Reputation: 4069
I have a jQuery object that is created via jQuery .find()
as seen below...
var $mytable= $('#mytable');
var $myObject = $mytable.find("tbody tr");
This works great and creates a jQuery object of all the tr
elements in the tbody
. However, as I'm looping over the data, I need to be able to remove parts of the object as I go. For instance, if the above call returns a jQuery object named $myObject
with a length of 10, and I want to remove the index 10, I thought I could just do $myObject.splice(10,1)

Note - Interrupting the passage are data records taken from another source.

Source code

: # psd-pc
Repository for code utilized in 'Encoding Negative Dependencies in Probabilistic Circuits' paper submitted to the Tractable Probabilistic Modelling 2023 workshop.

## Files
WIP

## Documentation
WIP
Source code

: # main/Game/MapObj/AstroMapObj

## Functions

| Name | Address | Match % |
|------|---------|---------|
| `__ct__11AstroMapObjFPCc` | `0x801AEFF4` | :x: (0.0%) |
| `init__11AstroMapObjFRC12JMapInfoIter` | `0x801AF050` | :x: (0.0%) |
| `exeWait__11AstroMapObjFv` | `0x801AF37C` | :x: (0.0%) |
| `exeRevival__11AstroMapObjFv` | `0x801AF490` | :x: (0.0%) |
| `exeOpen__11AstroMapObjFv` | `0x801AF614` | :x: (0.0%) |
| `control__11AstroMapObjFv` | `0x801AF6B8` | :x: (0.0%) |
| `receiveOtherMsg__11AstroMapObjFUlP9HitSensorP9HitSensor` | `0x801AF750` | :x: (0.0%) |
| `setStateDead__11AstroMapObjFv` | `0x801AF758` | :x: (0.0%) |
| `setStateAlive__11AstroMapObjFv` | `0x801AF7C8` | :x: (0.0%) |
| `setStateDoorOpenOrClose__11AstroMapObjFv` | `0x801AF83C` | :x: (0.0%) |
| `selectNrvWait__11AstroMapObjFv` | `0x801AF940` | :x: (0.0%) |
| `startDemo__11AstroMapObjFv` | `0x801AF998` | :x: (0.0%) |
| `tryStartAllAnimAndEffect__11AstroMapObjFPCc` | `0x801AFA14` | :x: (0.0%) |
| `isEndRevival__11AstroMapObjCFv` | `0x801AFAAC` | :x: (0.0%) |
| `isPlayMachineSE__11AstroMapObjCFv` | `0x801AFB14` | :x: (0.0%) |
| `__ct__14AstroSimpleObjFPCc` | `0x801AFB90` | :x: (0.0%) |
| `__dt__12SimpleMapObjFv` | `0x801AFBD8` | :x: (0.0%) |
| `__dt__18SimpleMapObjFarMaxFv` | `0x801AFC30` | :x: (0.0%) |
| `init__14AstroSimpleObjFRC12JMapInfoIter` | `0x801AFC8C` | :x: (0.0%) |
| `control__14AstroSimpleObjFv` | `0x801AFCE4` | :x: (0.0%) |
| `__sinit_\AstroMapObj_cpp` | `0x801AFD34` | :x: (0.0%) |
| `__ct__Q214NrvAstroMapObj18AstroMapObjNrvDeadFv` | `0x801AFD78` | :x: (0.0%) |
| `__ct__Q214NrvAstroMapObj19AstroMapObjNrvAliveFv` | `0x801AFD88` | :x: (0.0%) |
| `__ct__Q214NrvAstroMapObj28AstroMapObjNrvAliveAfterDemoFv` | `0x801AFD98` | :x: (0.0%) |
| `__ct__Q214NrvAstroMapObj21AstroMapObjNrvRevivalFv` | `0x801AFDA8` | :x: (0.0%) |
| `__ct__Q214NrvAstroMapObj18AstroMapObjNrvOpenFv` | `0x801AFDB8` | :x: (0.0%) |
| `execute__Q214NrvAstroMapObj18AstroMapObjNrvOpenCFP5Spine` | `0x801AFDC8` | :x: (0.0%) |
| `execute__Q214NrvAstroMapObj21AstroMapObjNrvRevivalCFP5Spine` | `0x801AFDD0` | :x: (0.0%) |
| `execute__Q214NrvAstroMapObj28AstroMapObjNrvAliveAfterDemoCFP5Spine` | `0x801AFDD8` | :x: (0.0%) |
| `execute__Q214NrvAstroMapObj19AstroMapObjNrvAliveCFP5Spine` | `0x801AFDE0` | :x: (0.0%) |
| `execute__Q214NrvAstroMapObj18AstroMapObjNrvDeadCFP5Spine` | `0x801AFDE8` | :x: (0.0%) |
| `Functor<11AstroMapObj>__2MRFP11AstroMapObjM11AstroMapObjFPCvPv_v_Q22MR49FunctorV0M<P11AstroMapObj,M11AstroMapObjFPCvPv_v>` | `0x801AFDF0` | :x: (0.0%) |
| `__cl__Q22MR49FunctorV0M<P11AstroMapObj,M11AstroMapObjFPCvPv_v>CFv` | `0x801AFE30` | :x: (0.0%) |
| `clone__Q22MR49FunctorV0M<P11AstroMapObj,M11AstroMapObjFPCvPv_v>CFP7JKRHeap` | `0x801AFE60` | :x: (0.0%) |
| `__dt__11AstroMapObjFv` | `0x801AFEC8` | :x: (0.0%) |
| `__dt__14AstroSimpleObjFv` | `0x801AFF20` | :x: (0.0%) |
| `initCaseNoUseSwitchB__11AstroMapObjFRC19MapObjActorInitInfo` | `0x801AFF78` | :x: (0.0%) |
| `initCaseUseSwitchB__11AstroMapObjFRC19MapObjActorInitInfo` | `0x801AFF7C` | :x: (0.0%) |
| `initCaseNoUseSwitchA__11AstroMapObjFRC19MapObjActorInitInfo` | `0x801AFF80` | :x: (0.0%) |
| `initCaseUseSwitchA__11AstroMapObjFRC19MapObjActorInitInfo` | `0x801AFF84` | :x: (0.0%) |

and it would remove the element at index 10. However this doesn't seem to be working.
Any ideas why? Thank you!
UPDATE
I basically just want to be able to remove any element I want from $myObject as I loop through the data. I know it's zero based (bad example above I guess), was just trying to get my point across.
UPDATE
Okay, so I create the object using the find method on the table and at it's creation it's length is 24. As I loop over the object, when I hit an element I don't want I tried to use Array.prototype.splice.call($rows,x,1) where x represents the index to remove. Afterwards when I view the object in the console, it still has a length of 24.
Upvotes: 4
Views: 4939
Reputation: 1278
You can use .remove to remove an element from the DOM.

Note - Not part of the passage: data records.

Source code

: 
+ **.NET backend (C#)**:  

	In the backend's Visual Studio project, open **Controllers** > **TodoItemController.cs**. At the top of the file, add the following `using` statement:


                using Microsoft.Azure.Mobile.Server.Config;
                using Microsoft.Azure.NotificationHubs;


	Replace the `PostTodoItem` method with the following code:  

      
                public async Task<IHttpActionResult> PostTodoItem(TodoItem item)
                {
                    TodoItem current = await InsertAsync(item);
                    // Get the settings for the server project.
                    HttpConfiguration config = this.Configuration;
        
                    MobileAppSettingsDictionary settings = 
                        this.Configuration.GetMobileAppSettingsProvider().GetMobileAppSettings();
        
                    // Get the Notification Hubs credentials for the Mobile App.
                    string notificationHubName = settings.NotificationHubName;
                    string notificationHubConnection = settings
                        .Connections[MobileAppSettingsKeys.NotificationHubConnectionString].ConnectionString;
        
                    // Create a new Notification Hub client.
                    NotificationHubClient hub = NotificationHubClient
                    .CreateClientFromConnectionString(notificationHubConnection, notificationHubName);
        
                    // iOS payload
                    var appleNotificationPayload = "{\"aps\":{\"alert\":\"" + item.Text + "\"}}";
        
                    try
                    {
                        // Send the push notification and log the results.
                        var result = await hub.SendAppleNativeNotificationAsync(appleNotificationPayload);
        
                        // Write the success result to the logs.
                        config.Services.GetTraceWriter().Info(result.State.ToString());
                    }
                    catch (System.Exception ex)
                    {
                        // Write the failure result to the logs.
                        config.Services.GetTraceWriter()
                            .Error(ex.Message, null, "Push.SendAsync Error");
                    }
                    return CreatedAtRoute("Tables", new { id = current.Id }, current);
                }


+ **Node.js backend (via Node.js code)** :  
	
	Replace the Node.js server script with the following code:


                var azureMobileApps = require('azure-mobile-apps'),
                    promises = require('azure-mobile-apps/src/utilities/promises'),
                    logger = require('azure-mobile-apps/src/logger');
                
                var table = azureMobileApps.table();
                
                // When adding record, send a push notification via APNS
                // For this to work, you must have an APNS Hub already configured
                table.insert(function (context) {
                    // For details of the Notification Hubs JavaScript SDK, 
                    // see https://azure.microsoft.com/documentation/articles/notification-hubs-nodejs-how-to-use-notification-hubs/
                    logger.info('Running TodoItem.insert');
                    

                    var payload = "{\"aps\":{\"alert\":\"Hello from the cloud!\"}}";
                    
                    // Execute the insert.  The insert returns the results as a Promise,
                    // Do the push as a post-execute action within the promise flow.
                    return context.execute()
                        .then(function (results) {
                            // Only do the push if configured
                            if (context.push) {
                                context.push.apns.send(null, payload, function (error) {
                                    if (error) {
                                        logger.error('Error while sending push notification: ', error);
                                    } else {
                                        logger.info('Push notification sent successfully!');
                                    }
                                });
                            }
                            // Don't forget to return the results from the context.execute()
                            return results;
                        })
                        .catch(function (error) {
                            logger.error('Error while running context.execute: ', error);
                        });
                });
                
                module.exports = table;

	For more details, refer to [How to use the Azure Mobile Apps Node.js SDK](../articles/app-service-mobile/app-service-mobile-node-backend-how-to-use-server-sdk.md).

So to remove the element at index 9 of the $myObject
array, use:
$myObject.eq(9).remove();
If you want to keep the element that you are removing, you can also do:
var removedElement = $myObject.eq(9);
removedElement.detach();
Upvotes: 0
Reputation: 108480
splice
is not part of the jQuery API, but you can apply native Array methods on jQuery collections by applying the prototype:
Array.prototype.splice.call($myObject, 9, 1); // 0-index
You can also use pop to remove the last item:
Array.prototype.pop.call($myObject);
This should also give you a correct length
property.
Upvotes: 2
Reputation: 92893
Use .not()
to remove a single element, then loop through the jQuery object at your leisure:
var $myObject = $mytable.find('tbody tr').not(':eq(9)'); // zero-based
http://jsfiddle.net/mblase75/tLP87/
Or if you might be removing more than one:
var $myObject = $mytable.find("tbody tr:lt(9)");
http://jsfiddle.net/mblase75/9evT8/
http://api.jquery.com/lt-selector/
Upvotes: 5
Reputation: 33870
You could also use filter :
var $myObject = $mytable.find("tbody tr").filter(':lt(9)');
Upvotes: 0
Reputation: 1578
splice
is an array method, not a jQuery object method.
Try slice
Upvotes: 1
Reputation: 751
Javascript uses zero-based arrays. This means that the final item in the array (i.e. the 10th item) will be at index 9.
$myObject[9]
So you need something like this:
$myObject.splice(9, 1);
This will remove the element from your existing array, and also return it.